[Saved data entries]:

== Segment start ==

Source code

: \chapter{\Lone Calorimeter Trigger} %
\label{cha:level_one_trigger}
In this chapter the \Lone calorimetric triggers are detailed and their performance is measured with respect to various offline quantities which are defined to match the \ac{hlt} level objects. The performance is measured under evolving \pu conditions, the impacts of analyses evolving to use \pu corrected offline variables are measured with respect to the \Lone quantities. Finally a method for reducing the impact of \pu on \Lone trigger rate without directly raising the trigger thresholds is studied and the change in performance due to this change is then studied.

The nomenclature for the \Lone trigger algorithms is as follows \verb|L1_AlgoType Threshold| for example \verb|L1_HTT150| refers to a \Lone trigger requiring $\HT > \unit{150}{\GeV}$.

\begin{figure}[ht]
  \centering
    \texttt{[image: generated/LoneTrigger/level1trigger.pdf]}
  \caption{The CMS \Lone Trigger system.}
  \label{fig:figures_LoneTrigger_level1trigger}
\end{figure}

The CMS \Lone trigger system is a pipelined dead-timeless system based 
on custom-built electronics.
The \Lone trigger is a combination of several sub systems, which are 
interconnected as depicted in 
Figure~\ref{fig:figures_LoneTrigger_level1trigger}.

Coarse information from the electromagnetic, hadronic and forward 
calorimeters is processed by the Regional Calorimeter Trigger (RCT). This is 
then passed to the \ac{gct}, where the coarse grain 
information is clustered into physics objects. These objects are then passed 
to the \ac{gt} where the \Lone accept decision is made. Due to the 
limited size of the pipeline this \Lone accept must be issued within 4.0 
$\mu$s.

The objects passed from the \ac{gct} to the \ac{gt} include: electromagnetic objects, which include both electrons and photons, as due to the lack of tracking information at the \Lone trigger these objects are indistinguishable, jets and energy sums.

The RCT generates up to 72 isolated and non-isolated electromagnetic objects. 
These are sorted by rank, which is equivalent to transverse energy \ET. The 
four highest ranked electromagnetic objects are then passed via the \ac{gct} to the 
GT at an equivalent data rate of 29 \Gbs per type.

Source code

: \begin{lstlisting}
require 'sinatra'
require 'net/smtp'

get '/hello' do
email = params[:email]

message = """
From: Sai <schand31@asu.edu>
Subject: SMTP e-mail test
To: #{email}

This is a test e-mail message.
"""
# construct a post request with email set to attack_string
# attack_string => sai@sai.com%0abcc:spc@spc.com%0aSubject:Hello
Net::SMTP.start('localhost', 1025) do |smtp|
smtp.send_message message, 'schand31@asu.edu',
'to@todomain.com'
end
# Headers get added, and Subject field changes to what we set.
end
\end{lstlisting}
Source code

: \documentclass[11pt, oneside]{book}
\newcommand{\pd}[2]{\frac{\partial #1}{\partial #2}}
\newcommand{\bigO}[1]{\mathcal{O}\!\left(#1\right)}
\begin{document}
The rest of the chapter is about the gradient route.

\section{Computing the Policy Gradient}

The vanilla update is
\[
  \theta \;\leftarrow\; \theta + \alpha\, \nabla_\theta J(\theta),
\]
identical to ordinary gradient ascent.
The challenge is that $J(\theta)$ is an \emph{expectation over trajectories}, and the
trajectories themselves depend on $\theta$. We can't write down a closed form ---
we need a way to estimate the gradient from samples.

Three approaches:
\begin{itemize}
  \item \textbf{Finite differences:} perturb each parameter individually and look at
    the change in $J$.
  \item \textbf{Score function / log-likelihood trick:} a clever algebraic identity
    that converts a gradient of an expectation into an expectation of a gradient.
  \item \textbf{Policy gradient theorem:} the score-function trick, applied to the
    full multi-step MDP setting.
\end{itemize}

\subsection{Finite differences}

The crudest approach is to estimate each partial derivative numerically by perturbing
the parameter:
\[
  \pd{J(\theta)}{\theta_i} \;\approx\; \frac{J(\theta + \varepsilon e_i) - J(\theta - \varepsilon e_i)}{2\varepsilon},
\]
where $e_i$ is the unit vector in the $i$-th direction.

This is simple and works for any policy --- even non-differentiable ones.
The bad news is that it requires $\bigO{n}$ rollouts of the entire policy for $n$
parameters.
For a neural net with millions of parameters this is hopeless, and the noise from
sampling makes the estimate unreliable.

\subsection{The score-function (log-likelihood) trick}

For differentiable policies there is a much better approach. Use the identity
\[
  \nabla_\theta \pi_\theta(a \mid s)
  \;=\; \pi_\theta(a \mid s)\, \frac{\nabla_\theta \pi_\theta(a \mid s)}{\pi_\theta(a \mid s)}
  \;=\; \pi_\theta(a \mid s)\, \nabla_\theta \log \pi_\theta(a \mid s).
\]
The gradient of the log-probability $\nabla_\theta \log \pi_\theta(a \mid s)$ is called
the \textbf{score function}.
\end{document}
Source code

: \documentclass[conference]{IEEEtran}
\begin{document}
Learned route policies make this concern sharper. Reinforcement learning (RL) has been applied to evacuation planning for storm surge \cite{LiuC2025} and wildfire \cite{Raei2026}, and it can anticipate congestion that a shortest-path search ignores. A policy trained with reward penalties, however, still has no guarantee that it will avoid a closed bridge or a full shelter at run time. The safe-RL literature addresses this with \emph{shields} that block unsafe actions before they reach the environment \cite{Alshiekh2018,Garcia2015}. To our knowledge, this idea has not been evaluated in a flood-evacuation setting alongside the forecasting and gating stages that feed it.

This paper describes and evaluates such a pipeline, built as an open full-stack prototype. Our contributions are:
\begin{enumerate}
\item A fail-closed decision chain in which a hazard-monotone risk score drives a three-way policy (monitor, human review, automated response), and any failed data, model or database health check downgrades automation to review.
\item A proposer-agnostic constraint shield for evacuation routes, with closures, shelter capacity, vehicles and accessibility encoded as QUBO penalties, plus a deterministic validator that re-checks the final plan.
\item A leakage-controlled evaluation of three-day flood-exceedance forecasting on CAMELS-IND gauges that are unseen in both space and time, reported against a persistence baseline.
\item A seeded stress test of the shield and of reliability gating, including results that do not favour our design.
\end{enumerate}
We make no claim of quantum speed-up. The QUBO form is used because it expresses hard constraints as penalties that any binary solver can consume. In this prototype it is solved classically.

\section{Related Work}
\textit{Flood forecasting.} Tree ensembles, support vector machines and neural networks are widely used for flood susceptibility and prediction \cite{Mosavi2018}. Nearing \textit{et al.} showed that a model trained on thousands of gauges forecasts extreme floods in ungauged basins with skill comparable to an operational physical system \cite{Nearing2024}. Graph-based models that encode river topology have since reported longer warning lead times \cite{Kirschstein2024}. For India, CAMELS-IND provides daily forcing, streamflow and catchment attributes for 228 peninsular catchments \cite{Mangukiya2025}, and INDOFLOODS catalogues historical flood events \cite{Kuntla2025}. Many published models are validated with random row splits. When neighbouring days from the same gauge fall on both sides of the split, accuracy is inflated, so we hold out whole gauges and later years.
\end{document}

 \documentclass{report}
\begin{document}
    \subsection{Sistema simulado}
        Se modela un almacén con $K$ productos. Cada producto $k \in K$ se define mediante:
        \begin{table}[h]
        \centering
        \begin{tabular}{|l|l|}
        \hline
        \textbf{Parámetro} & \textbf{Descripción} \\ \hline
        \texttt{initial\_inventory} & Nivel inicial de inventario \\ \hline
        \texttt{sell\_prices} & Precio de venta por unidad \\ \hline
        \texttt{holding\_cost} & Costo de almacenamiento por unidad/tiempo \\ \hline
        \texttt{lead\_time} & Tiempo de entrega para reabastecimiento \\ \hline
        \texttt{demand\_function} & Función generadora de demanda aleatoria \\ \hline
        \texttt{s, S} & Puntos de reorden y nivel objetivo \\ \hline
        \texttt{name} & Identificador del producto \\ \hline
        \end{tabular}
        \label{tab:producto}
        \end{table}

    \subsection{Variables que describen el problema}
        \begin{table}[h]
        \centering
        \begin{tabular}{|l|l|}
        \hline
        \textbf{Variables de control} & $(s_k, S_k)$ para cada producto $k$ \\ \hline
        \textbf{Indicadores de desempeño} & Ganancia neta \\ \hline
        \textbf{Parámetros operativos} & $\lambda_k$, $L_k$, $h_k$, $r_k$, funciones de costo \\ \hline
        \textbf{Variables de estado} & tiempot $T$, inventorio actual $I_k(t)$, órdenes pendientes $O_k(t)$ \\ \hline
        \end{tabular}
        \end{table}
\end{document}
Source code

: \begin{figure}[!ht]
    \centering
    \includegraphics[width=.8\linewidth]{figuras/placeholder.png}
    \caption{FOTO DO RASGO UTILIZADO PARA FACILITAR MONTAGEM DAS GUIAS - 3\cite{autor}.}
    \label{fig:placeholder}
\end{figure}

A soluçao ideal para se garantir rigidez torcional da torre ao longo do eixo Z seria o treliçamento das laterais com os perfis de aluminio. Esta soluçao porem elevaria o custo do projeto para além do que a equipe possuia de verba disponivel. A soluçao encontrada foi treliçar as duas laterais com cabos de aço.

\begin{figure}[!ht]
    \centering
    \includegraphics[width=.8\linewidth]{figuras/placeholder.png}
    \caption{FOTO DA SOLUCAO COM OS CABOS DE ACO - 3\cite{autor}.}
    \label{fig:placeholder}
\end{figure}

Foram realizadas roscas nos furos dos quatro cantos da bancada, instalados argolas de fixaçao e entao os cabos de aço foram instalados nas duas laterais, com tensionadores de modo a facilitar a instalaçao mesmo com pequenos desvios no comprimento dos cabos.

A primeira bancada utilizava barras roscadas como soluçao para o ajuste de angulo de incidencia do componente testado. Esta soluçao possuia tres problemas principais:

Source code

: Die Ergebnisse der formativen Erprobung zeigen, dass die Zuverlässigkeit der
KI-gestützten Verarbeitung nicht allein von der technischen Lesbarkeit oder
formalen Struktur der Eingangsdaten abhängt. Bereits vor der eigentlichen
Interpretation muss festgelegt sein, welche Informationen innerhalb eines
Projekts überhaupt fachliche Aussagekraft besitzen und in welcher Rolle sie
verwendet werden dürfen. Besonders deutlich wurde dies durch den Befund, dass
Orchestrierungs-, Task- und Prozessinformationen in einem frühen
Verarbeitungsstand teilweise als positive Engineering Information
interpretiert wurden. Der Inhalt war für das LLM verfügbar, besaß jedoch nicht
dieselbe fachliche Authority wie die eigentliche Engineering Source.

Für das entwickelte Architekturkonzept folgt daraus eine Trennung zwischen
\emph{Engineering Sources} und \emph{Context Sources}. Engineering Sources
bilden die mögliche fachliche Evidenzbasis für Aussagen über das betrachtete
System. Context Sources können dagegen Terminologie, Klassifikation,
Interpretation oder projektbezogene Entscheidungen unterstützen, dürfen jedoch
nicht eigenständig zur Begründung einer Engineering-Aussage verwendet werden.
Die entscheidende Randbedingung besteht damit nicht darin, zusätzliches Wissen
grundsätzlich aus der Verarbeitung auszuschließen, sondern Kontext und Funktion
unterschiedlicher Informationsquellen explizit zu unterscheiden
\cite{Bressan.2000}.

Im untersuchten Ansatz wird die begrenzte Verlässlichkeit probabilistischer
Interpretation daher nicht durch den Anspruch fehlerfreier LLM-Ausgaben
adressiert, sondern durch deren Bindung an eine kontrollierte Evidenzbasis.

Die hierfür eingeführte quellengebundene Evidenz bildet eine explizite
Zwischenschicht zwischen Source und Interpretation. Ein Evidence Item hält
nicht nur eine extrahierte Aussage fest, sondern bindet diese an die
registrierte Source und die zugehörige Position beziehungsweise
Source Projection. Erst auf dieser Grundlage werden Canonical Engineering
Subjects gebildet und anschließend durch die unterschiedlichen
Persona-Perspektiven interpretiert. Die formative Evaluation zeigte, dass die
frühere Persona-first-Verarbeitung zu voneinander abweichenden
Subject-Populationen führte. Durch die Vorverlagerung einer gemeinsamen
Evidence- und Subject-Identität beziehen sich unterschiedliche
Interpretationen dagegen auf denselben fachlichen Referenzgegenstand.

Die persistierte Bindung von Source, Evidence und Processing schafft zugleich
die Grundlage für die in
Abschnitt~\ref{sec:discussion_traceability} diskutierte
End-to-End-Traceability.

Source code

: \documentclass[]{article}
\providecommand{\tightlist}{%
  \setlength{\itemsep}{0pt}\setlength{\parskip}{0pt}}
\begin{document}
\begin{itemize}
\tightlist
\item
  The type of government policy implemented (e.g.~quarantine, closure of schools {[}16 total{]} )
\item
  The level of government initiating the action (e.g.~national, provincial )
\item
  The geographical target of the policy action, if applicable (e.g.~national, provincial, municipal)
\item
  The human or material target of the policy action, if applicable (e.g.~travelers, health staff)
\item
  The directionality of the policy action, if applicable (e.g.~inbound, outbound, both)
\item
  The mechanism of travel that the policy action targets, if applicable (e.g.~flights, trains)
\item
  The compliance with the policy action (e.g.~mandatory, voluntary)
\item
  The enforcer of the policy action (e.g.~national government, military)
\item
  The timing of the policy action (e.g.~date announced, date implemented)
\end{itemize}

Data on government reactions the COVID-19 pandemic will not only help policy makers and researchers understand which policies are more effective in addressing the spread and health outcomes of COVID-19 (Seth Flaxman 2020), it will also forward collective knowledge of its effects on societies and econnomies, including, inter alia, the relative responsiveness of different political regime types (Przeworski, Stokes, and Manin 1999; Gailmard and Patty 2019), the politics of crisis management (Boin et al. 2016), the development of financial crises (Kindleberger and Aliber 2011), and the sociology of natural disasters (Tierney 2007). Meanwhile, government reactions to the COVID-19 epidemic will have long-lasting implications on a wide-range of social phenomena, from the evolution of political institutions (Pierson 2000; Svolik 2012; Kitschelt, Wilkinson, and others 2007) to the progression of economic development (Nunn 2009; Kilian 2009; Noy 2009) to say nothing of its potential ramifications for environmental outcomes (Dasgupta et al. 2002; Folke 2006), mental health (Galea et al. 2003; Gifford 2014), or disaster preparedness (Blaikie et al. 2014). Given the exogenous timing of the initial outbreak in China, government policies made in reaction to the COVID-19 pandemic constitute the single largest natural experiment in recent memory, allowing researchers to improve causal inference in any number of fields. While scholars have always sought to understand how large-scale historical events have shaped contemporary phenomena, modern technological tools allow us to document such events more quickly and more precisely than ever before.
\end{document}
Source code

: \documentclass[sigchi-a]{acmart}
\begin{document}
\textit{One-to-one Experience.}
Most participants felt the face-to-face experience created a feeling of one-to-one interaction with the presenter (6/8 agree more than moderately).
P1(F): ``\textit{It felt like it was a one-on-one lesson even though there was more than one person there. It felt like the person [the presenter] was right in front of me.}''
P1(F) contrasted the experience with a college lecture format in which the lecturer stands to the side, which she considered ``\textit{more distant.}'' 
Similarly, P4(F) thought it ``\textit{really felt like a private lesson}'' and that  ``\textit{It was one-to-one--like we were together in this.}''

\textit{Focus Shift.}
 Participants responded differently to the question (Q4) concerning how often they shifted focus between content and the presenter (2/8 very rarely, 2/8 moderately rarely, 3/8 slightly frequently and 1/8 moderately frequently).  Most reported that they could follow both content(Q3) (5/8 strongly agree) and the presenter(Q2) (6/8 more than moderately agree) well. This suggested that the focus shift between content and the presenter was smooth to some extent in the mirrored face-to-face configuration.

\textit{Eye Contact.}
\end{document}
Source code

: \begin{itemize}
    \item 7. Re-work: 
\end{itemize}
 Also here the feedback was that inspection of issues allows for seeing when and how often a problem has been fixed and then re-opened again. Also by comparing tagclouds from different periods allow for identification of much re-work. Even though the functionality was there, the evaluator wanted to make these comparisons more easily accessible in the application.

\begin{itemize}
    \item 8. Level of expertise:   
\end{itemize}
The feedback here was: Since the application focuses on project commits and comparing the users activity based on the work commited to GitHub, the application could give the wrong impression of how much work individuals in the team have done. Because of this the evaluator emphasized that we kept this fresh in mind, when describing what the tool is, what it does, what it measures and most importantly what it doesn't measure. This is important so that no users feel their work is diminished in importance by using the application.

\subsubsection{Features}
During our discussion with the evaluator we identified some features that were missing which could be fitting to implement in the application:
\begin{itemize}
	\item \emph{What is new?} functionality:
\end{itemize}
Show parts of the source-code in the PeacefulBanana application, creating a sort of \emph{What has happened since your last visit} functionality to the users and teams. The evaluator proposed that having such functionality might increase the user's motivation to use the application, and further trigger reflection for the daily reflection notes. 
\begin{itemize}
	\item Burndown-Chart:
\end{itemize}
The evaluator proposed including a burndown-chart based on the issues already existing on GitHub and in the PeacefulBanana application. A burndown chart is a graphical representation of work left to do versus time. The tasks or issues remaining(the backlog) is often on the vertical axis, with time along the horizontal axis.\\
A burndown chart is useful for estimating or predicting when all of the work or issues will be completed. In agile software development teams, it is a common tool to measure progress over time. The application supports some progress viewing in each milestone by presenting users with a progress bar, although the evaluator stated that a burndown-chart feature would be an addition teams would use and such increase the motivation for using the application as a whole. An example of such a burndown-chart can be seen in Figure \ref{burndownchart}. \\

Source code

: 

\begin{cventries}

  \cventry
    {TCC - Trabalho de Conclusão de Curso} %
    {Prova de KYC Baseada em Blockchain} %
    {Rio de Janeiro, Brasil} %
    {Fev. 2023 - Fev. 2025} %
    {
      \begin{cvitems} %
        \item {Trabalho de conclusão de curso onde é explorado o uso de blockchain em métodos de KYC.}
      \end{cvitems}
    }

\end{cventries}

== Segment end ==

[ACTIVITY]: Please write out, exactly as they appear, the line that contains "de KYC Baseada" and every line after it up to the end of the entries above, and no others.

[ANSWER TO THE EXERCISE]:
    {Prova de KYC Baseada em Blockchain} %
    {Rio de Janeiro, Brasil} %
    {Fev. 2023 - Fev. 2025} %
    {
      \begin{cvitems} %
        \item {Trabalho de conclusão de curso onde é explorado o uso de blockchain em métodos de KYC.}
      \end{cvitems}
    }

\end{cventries}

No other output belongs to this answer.